Helo Indonesia

Puzzle-Puzzle OTT 2 Aktivis LSM, RSUDAM Cuma Pintu Masuk, Order Siapa?

Herman Batin Mangku - Nasional -> Hukum & Kriminal
Selasa, 23 September 2025 07:36
    Bagikan  
RSUDAM
HELO LAMPUNG

RSUDAM - Imam Ghozali

LAMPUNG, HELOINDONESIA.COM -- Kasus OTT terhadap dua aktivis masih meninggalkan jejak seperti puzzle-puzzle. Selain polemik apakah terkait kasus pemerasan atau pembungkaman, berdasarkan keterangan Dirut RSUDAM Imam Ghozali, muncul pertanyaan siapa yang "mengorder" kasus ini?

Karena, versinya Direktur RSUD Abdul Moeloek Imam Ghozali, operasi tangkap tangan (OTT) yang dilakukan Polda Lampung terhadap dua aktivis LSM pihaknya hanya sebagai pintu masuk.
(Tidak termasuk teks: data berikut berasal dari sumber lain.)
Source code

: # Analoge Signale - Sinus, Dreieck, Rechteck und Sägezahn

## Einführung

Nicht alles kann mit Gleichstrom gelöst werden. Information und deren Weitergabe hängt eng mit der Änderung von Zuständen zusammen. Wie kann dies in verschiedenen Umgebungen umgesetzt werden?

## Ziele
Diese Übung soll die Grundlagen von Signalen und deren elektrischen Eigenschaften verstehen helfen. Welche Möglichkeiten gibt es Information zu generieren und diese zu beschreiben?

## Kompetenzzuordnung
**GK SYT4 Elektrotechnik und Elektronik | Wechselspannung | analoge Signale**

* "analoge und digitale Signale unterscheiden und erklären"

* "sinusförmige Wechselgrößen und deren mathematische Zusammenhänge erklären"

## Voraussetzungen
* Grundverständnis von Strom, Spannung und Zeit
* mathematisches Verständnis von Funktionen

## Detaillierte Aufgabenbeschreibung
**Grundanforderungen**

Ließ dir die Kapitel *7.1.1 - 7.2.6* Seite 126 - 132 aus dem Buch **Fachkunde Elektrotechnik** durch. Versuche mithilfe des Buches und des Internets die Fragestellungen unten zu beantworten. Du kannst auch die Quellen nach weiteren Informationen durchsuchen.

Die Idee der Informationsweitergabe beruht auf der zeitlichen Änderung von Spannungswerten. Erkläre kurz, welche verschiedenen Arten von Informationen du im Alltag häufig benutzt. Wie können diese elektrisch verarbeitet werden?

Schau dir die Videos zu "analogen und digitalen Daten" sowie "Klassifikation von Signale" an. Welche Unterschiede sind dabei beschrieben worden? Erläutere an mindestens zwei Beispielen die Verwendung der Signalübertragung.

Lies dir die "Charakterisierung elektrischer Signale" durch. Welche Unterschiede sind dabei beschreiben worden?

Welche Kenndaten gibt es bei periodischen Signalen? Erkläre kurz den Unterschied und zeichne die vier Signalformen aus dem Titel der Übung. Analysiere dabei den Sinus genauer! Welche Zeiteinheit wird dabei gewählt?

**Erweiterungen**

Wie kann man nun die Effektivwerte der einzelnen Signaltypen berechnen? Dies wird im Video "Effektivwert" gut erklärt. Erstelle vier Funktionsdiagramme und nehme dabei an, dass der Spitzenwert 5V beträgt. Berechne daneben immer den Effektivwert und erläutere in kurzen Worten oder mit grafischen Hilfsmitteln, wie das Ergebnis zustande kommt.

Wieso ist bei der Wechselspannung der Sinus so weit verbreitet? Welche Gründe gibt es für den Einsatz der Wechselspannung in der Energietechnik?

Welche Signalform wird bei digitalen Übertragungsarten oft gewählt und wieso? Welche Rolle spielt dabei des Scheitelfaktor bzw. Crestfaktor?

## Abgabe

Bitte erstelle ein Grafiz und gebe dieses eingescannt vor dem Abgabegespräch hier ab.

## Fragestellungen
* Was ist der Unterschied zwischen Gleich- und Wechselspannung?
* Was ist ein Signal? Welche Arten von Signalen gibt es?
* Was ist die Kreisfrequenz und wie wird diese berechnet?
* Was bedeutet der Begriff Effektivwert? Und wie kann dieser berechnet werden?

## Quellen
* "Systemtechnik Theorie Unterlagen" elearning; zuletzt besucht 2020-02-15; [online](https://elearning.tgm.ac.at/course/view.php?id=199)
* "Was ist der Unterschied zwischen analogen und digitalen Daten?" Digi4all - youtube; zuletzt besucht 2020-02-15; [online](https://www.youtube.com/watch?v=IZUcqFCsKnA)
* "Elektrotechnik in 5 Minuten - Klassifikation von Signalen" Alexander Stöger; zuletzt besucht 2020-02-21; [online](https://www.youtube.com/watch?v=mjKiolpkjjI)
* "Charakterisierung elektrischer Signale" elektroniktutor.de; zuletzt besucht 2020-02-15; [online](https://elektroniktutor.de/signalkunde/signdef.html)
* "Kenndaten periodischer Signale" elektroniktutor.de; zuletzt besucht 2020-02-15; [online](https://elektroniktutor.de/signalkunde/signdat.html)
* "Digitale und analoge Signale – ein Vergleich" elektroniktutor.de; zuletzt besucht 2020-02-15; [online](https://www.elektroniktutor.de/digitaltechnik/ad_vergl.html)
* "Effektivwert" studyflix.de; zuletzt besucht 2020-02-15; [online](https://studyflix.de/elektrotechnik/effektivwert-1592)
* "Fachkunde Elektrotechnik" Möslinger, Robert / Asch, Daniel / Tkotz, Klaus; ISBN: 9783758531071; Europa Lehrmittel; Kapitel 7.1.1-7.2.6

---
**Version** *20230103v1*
"Kita itu jadi pintu masuklah untuk penangkapan yang bersangkutan," ujarnya ketika menjelaskan soal penangkapan kedua penggiat LSM, Wahyudi alias Yudi Gepak dan Padli via video, Senin (22/9/2025).
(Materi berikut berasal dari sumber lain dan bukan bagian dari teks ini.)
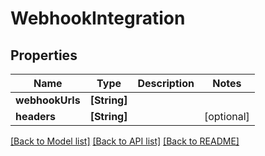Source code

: # WebhookIntegration

## Properties
Name | Type | Description | Notes
------------ | ------------- | ------------- | -------------
**webhookUrls** | **[String]** |  | 
**headers** | **[String]** |  | [optional] 

[[Back to Model list]](../README.md#documentation-for-models) [[Back to API list]](../README.md#documentation-for-api-endpoints) [[Back to README]](../README.md)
Menurut dia, jauh sebelum ada penangkapan sprint sudah ada sebelum OTT. "Asumsi saya nih, artinya yang bersangkutan sudah menjadi target operasi," katanya kepada sejumlah wartawan. Dia sendiri menginginkan "jalan damai".

Dijelaskannya, tidak melaporkan kedua penggiat LSM secara langsung. Ketika tiba-tiba mereka ditangkap, pihaknya diminta keterangan (pukul 3.00 WIB), ujar Imam Ghozali.
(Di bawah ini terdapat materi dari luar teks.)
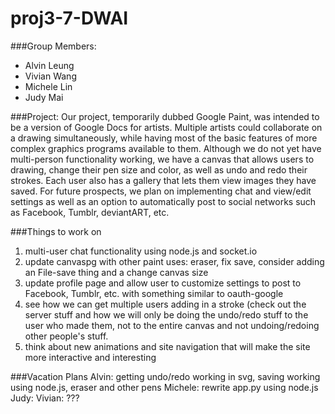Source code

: proj3-7-DWAI
============

###Group Members:
- Alvin Leung
- Vivian Wang
- Michele Lin
- Judy Mai

###Project:
Our project, temporarily dubbed Google Paint, was intended to be a version of Google Docs for artists. Multiple artists could collaborate on a drawing simultaneously, while having most of the basic features of more complex graphics programs available to them.
Although we do not yet have multi-person functionality working, we have a canvas that allows users to drawing, change their pen size and color, as well as undo and redo their strokes. Each user also has a gallery that lets them view images they have saved.
For future prospects, we plan on implementing chat and view/edit settings as well as an option to automatically post to social networks such as Facebook, Tumblr, deviantART, etc. 


###Things to work on
1. multi-user chat functionality using node.js and socket.io 
2. update canvaspg with other paint uses: eraser, fix save, consider adding an File-save thing and a change canvas size
3. update profile page and allow user to customize settings to post to Facebook, Tumblr, etc. with something similar to oauth-google
4. see how we can get multiple users adding in a stroke (check out the server stuff and how we will only be doing the undo/redo stuff to the user who made them, not to the entire canvas and not undoing/redoing other people's stuff.
5. think about new animations and site navigation that will make the site more interactive and interesting

###Vacation Plans
Alvin:  getting undo/redo working in svg, saving working using node.js, eraser and other pens
Michele: rewrite app.py using node.js
Judy:
Vivian: ???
Pihak RSUAM sebetulnya ingin menyelesaikan masalah ini diam-diam saja, lewat komunikasi. Dirinya ingin tahu apa maksud tindakannya menyerang dan mengancam pihaknya. Ternyata, uang dan pekerjaan, katanya.

Menurut Imam, tuduhan sepihak itu membuat citra rumah sakit seolah penuh masalah. Oknum LSM juga sempat mengaitkan penunjukannya sebagai direktur dengan Partai Gerindra. Ia menegaskan hal itu tidak benar.

“Saya melalui proses seleksi terbuka sesuai aturan kepegawaian. Penunjukan saya dilakukan langsung oleh Gubernur, tidak ada kaitan dengan partai politik,” tandasnya.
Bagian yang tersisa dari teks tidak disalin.